Nothing but the lines from the one containing "For us the users?" to the end of the material should be returned, each exactly as written.

"""

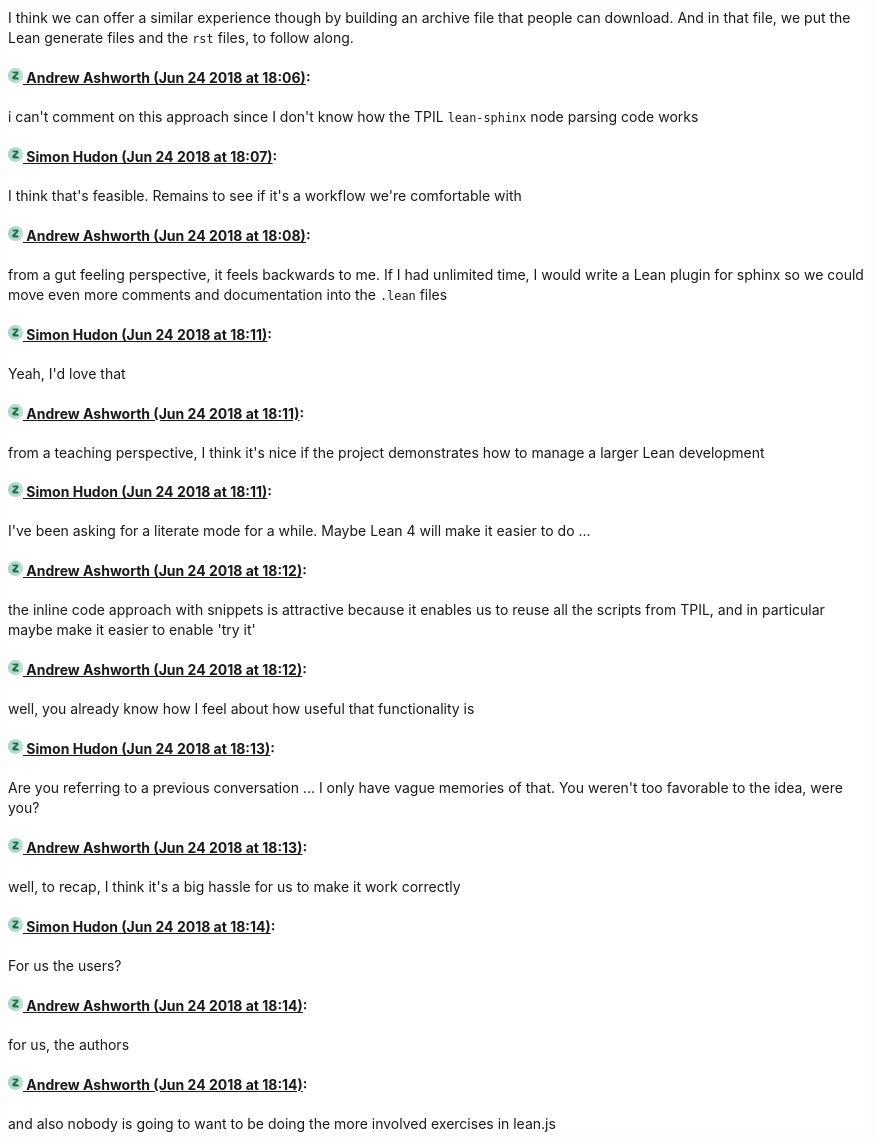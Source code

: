 I think we can offer a similar experience though by building an archive file that people can download. And in that file, we put the Lean generate files and the `rst` files, to follow along.

#### [![Click to go to Zulip](../../assets/img/zulip2.png) Andrew Ashworth (Jun 24 2018 at 18:06)](https://leanprover.zulipchat.com/#narrow/stream/113488-general/topic/reStructured%20Text%20and%20Lean/near/128561360):
i can't comment on this approach since I don't know how the TPIL `lean-sphinx` node parsing code works

#### [![Click to go to Zulip](../../assets/img/zulip2.png) Simon Hudon (Jun 24 2018 at 18:07)](https://leanprover.zulipchat.com/#narrow/stream/113488-general/topic/reStructured%20Text%20and%20Lean/near/128561373):
I think that's feasible. Remains to see if it's a workflow we're comfortable with

#### [![Click to go to Zulip](../../assets/img/zulip2.png) Andrew Ashworth (Jun 24 2018 at 18:08)](https://leanprover.zulipchat.com/#narrow/stream/113488-general/topic/reStructured%20Text%20and%20Lean/near/128561414):
from a gut feeling perspective, it feels backwards to me. If I had unlimited time, I would write a Lean plugin for sphinx so we could move even more comments and documentation into the `.lean` files

#### [![Click to go to Zulip](../../assets/img/zulip2.png) Simon Hudon (Jun 24 2018 at 18:11)](https://leanprover.zulipchat.com/#narrow/stream/113488-general/topic/reStructured%20Text%20and%20Lean/near/128561474):
Yeah, I'd love that

#### [![Click to go to Zulip](../../assets/img/zulip2.png) Andrew Ashworth (Jun 24 2018 at 18:11)](https://leanprover.zulipchat.com/#narrow/stream/113488-general/topic/reStructured%20Text%20and%20Lean/near/128561475):
from a teaching perspective, I think it's nice if the project demonstrates how to manage a larger Lean development

#### [![Click to go to Zulip](../../assets/img/zulip2.png) Simon Hudon (Jun 24 2018 at 18:11)](https://leanprover.zulipchat.com/#narrow/stream/113488-general/topic/reStructured%20Text%20and%20Lean/near/128561478):
I've been asking for a literate mode for a while. Maybe Lean 4 will make it easier to do ...

#### [![Click to go to Zulip](../../assets/img/zulip2.png) Andrew Ashworth (Jun 24 2018 at 18:12)](https://leanprover.zulipchat.com/#narrow/stream/113488-general/topic/reStructured%20Text%20and%20Lean/near/128561517):
the inline code approach with snippets is attractive because it enables us to reuse all the scripts from TPIL, and in particular maybe make it easier to enable 'try it'

#### [![Click to go to Zulip](../../assets/img/zulip2.png) Andrew Ashworth (Jun 24 2018 at 18:12)](https://leanprover.zulipchat.com/#narrow/stream/113488-general/topic/reStructured%20Text%20and%20Lean/near/128561519):
well, you already know how I feel about how useful that functionality is

#### [![Click to go to Zulip](../../assets/img/zulip2.png) Simon Hudon (Jun 24 2018 at 18:13)](https://leanprover.zulipchat.com/#narrow/stream/113488-general/topic/reStructured%20Text%20and%20Lean/near/128561526):
Are you referring to a previous conversation ... I only have vague memories of that. You weren't too favorable to the idea, were you?

#### [![Click to go to Zulip](../../assets/img/zulip2.png) Andrew Ashworth (Jun 24 2018 at 18:13)](https://leanprover.zulipchat.com/#narrow/stream/113488-general/topic/reStructured%20Text%20and%20Lean/near/128561528):
well, to recap, I think it's a big hassle for us to make it work correctly

#### [![Click to go to Zulip](../../assets/img/zulip2.png) Simon Hudon (Jun 24 2018 at 18:14)](https://leanprover.zulipchat.com/#narrow/stream/113488-general/topic/reStructured%20Text%20and%20Lean/near/128561574):
For us the users?

#### [![Click to go to Zulip](../../assets/img/zulip2.png) Andrew Ashworth (Jun 24 2018 at 18:14)](https://leanprover.zulipchat.com/#narrow/stream/113488-general/topic/reStructured%20Text%20and%20Lean/near/128561577):
for us, the authors

#### [![Click to go to Zulip](../../assets/img/zulip2.png) Andrew Ashworth (Jun 24 2018 at 18:14)](https://leanprover.zulipchat.com/#narrow/stream/113488-general/topic/reStructured%20Text%20and%20Lean/near/128561579):
and also nobody is going to want to be doing the more involved exercises in lean.js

"""

(RESULT BELOW)
For us the users?

#### [![Click to go to Zulip](../../assets/img/zulip2.png) Andrew Ashworth (Jun 24 2018 at 18:14)](https://leanprover.zulipchat.com/#narrow/stream/113488-general/topic/reStructured%20Text%20and%20Lean/near/128561577):
for us, the authors

#### [![Click to go to Zulip](../../assets/img/zulip2.png) Andrew Ashworth (Jun 24 2018 at 18:14)](https://leanprover.zulipchat.com/#narrow/stream/113488-general/topic/reStructured%20Text%20and%20Lean/near/128561579):
and also nobody is going to want to be doing the more involved exercises in lean.js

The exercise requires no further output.